In R internals object types are integer values. For example, NULL objects are type 0, with type name NILSXP, and integer vectors are type 13, with type name INTSXP. Generally the types have corresponding values as returned by the typeof R function although some types like CHARSXP are not typically visible from R.

For a full listing of the types and type names see the the SEXP section of the R Internals Manual.

GC Info Token, Part 1: Generation Data

@7fa582fa7248 13 INTSXP g0c4 [MARK,NAM(1)] (len=10, tl=0) 10,9,2,6,5,...

Software like R that manages memory allocation will be responsible for freeing previously-allocated-but-no-longer-used memory for re-use. This process is known as garbage collection (GC). R’s garbage collector is generational: it adjusts collection frequency depending on object age. The idea is that “most objects die young”⁸ so you can improve garbage collection performance by first collecting the younger generation in the hopes that frees up enough memory to continue without further collection.

The first two highlighted characters partly encode the generation of the R object. The 0 or 1 following the “g” corresponds to the value of the gcgen⁹ bit of the meta data. Additionally, R uses the mark bit, and whether it is set is shown by the “MARK” token appearing as highlighted here. This allows tracking of up to three generations of objects¹⁰, where objects that have a 1 value for the mark bit are considered older than those that don’t.

The mark bit is set on an object if at the time the garbage collector runs the object is referenced by a variable. I ran gc() in the example so it would show up here.

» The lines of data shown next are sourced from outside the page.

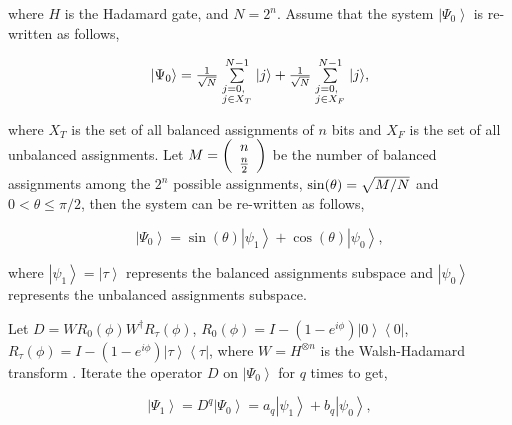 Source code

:\documentclass[a4paper]{article}
\begin{document}
\noindent
where $H$ is the Hadamard gate, and $N=2^n$. 
Assume that the system $\left| {\Psi _0 } \right\rangle$ is re-written as follows,

\begin{equation}
\label{ENheqn39}
\begin{array}{l}
\left|\Psi_0\right\rangle =  \frac{1}{{\sqrt N }} \sum\limits_{\scriptstyle j = 0, \hfill \atop 
  \scriptstyle j \in X_T  \hfill}^{N - 1} {\left| j \right\rangle} 
  + \frac{1}{{\sqrt N }} \sum\limits_{\scriptstyle j = 0, \hfill \atop 
  \scriptstyle j \in X_F  \hfill}^{N - 1} {\left| j \right\rangle},\\
\end{array} 
\end{equation}

\noindent
where $X_T$ is the set of all balanced assignments of $n$ bits and $X_F$ is the set of all 
unbalanced assignments. Let $M=\left( {\begin{array}{*{20}c}
   n  \\
   {{\textstyle{n \over 2}}}  \\
\end{array}} \right)$ be the number of balanced assignments among the $2^n$ possible assignments, 
$\sin (\theta ) = \sqrt {{M \mathord{\left/ {\vphantom {M N}} \right.\kern-\nulldelimiterspace} N}}$ 
and $0 < \theta  \le \pi /2$, then the system can be re-written as follows,
 


\begin{equation}
\left|\Psi_0\right\rangle  = \sin (\theta )\left| {\psi _1 } \right\rangle  + \cos (\theta )\left| {\psi _0 } \right\rangle,
\end{equation}

\noindent
where $\left| {\psi _1 } \right\rangle= \left| {\tau  } \right\rangle$ represents the balanced assignments subspace and 
$\left| {\psi _0 } \right\rangle$ represents the unbalanced assignments subspace. 



Let $D=WR_0 \left( \phi  \right)W^\dag  R_\tau  \left( \phi  \right)$, 
$R_0 \left( \phi  \right) = I - (1 - e^{i\phi } )\left| 0 \right\rangle \left\langle 0 \right|$, 
$R_\tau  \left( \phi  \right) = I - (1 - e^{i\phi } )\left| \tau  \right\rangle \left\langle \tau  \right|$, 
where $W=H^{\otimes n}$ is the Walsh-Hadamard transform \cite{hoyer00}. 
Iterate the operator $D$ on $\left|\Psi_0\right\rangle$ for $q$ times to get,


\begin{equation}
\left| {\Psi _1 } \right\rangle  = D^{q}\left| {\Psi_0 } \right\rangle  = a_q \left| {\psi _1 } \right\rangle  + b_q \left| {\psi _0 } \right\rangle ,
\end{equation}
\end{document}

GC Info Token, Part 2: Node Class

@7fa582fa7248 13 INTSXP g0c4 [MARK,NAM(1)] (len=10, tl=0) 10,9,2,6,5,...

The next two characters starting with a “c” and followed by a number in 0-7 represent the “node class” of the R object, which appears to be a rough measure of size:

c == 0: Non-vector nodes (e.g. NULL, pairlists, closures, etc.).
0 < c < 6: Small vectors of size up to $8 \times 2^{c - 1}$ bytes.
c == 6: Vectors with custom allocators¹¹ (rare).
c == 7: Vectors larger than $8 \times 2^{c - 1}$ bytes (> length 32 logical/integers, > length 16 numerics/character/lists).

Each of the node classes in 0 through 5 are allocated from memory pages that are approximately 2,000 or 8,000 bytes¹² depending on the system. New objects can be created from these pages quickly, at least until the page for that class is filled and a new one needs to be allocated by the OS. Large vector allocations are requested directly from the OS. Custom allocators will obviously depend on their implementation.

Extra Token

@7fa582fa7248 13 INTSXP g0c4 [MARK,NAM(1)] (len=10, tl=0) 10,9,2,6,5,...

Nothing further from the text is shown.